§ **Task brief**:
Go over the records and copy every line with the string "points".

_ _ _ _ _

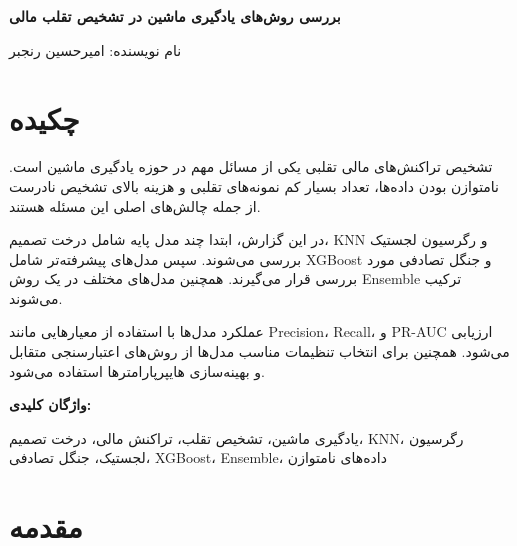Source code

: \documentclass[10pt,a4paper,twocolumn]{article}
\begin{document}

\begin{center}

\vspace{0.7cm}

{\Large\textbf{
بررسی روش‌های یادگیری ماشین در تشخیص تقلب مالی
}}

\vspace{0.5cm}

{\small
نام نویسنده: امیرحسین رنجبر
}

\vspace{0.15cm}

\end{center}

\vspace{0.3cm}


\section*{چکیده}

تشخیص تراکنش‌های مالی تقلبی یکی از مسائل مهم در حوزه
یادگیری ماشین است. نامتوازن بودن داده‌ها، تعداد بسیار کم
نمونه‌های تقلبی و هزینه بالای تشخیص نادرست از جمله چالش‌های
اصلی این مسئله هستند.

در این گزارش، ابتدا چند مدل پایه شامل درخت تصمیم،
KNN و رگرسیون لجستیک بررسی می‌شوند. سپس مدل‌های پیشرفته‌تر
شامل XGBoost و جنگل تصادفی مورد بررسی قرار می‌گیرند.
همچنین مدل‌های مختلف در یک روش Ensemble ترکیب می‌شوند.

عملکرد مدل‌ها با استفاده از معیارهایی مانند Precision،
Recall،  و PR-AUC ارزیابی می‌شود. همچنین برای
انتخاب تنظیمات مناسب مدل‌ها از روش‌های اعتبارسنجی متقابل
و بهینه‌سازی هایپرپارامترها استفاده می‌شود.

\textbf{واژگان کلیدی:}

یادگیری ماشین، تشخیص تقلب، تراکنش مالی، درخت تصمیم،
KNN، رگرسیون لجستیک، جنگل تصادفی، XGBoost، Ensemble،
داده‌های نامتوازن


\section{مقدمه}
\end{document}
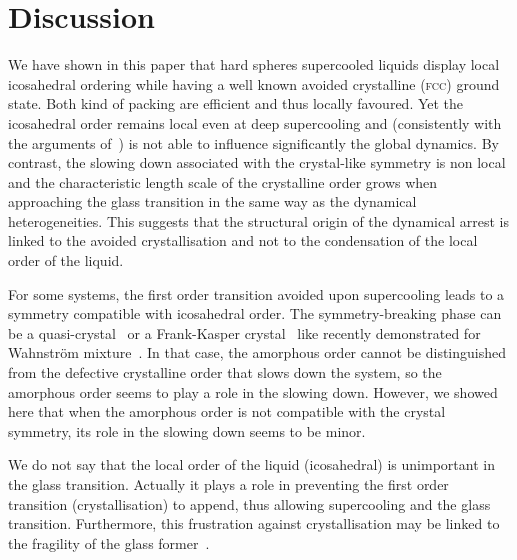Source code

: \documentclass{revtex4-1}
\begin{document}
\section*{Discussion}

We have shown in this paper that hard spheres supercooled liquids display local icosahedral ordering while having a well known avoided crystalline (\textsc{fcc}) ground state. Both kind of packing are efficient and thus locally favoured. Yet the icosahedral order remains local even at deep supercooling and (consistently with the arguments of~\citep{Berthier2007}) is not able to influence significantly the global dynamics. By contrast, the slowing down associated with the crystal-like symmetry is non local and the characteristic length scale of the crystalline order grows when approaching the glass transition in the same way as the dynamical heterogeneities. This suggests that the structural origin of the dynamical arrest is linked to the avoided crystallisation and not to the condensation of the local order of the liquid.

For some systems, the first order transition avoided upon supercooling leads to a symmetry compatible with icosahedral order. The symmetry-breaking phase can be a quasi-crystal~\citep{Dzugutov1993} or a Frank-Kasper crystal~\citep{Frank1959,Frank1958} like recently demonstrated for Wahnstr\"om mixture~\citep{Pedersen2010}. In that case, the amorphous order cannot be distinguished from the defective crystalline order that slows down the system, so the amorphous order seems to play a role in the slowing down. However, we showed here that when the amorphous order is not compatible with the crystal symmetry, its role in the slowing down seems to be minor.

We do not say that the local order of the liquid (icosahedral) is unimportant in the glass transition. Actually it plays a role in preventing the first order transition (crystallisation) to append, thus allowing supercooling and the glass transition. Furthermore, this frustration against crystallisation may be linked to the fragility of the glass former~\citep{tanaka1999top}.



\end{document}
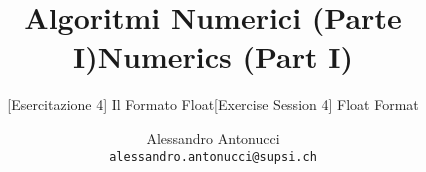 \documentclass[professionalfonts]{beamer}
\title{Algoritmi Numerici (Parte I)}
\subtitle{[Esercitazione 4] Il Formato Float}
\title{Numerics (Part I)}
\subtitle{[Exercise Session 4] Float Format}
\date{}
\author{Alessandro Antonucci\\{\tt alessandro.antonucci@supsi.ch}}
\newif\ifanswers
\begin{document}
\maketitle
\begin{comment}
\frame{\frametitle{\ifanswers I numeri reali\else Real numbers\fi}
\setstretch{1.4}
\begin{itemize}
\ifanswers
\item Operazioni con risultato irrazionale (es. $\sqrt{2}$)
\item Si allarga l'insieme $\mathbb{Q}$ a $\mathbb{R}$ \evi{insieme numeri reali}
\item Diversamente da $\mathbb{Q}$, elementi $\mathbb{R}$ infinit\`a non contabile 
\item Corrispondenza con i punti di un asse (cartesiano)
\else
\item Irrational output for some operations(ex. $\sqrt{2}$)
\item Expanding the set from $\mathbb{Q}$ to $\mathbb{R}$ \evi{real numbers set}
\item Unlike $\mathbb{Q}$, elements of $\mathbb{R}$ are uncountable infinity
\item Corrispondence with the point of a (Cartesian) axis
\fi
\vskip 5mm
\begin{center}
\begin{tikzpicture}[scale=1.5]
\draw[->,thick] (-3,0) -- (3,0);
\draw[below,thick] (0,.2) -- (0,-.2) node[] {\small 0};
\draw[below,thick,color=blue!70] (-1,.2) -- (-1,-.2) node[color=blue!70] {\small $-1$};
\draw[below,thick,color=blue!70] (1,.2) -- (1,-.2) node[color=blue!70] {\small $1$};
\draw[below,thick,color=blue!70] (2,.2) -- (2,-.2) node[color=blue!70] {\small $2$};
\draw[below,thick,color=blue!70] (1.4,.2) -- (1.4,-.2) node[color=blue!70] {\small $\sqrt{2}$};
\end{tikzpicture}
\end{center}
\end{itemize}}


\end{comment}
\end{document}

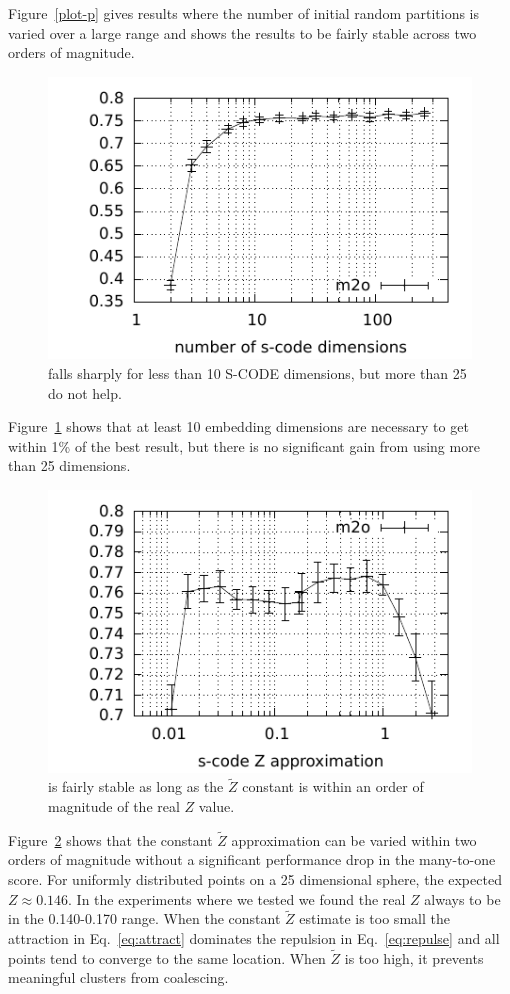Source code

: Figure~\ref{plot-p} gives results where the number of initial random
partitions is varied over a large range and shows the results to be
fairly stable across two orders of magnitude.

\begin{figure}[ht] \centering
\includegraphics[width=0.5\linewidth]{plot-d.pdf}
\caption{\mto falls sharply for less than 10 S-CODE dimensions, but
  more than 25 do not help.}
\label{plot-d}
\end{figure}

Figure~\ref{plot-d} shows that at least 10 embedding dimensions are
necessary to get within 1\% of the best result, but there is no
significant gain from using more than 25 dimensions.

\begin{figure}[ht] \centering
\includegraphics[width=0.5\linewidth]{plot-z.pdf}
\caption{\mto is fairly stable as long as the $\tilde{Z}$ constant is
  within an order of magnitude of the real $Z$ value.}
\label{plot-z}
\end{figure}

Figure~\ref{plot-z} shows that the constant $\tilde{Z}$ approximation
can be varied within two orders of magnitude without a significant
performance drop in the many-to-one score.  For uniformly distributed
points on a 25 dimensional sphere, the expected $Z\approx 0.146$.  In
the experiments where we tested we found the real $Z$ always to be in
the 0.140-0.170 range.  When the constant $\tilde{Z}$ estimate is too
small the attraction in Eq.~\ref{eq:attract} dominates the repulsion
in Eq.~\ref{eq:repulse} and all points tend to converge to the same
location.  When $\tilde{Z}$ is too high, it prevents meaningful
clusters from coalescing.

_ _ _ _ _

§ **Written answer**:
points on a 25 dimensional sphere, the expected $Z\approx 0.146$.  In
in Eq.~\ref{eq:repulse} and all points tend to converge to the same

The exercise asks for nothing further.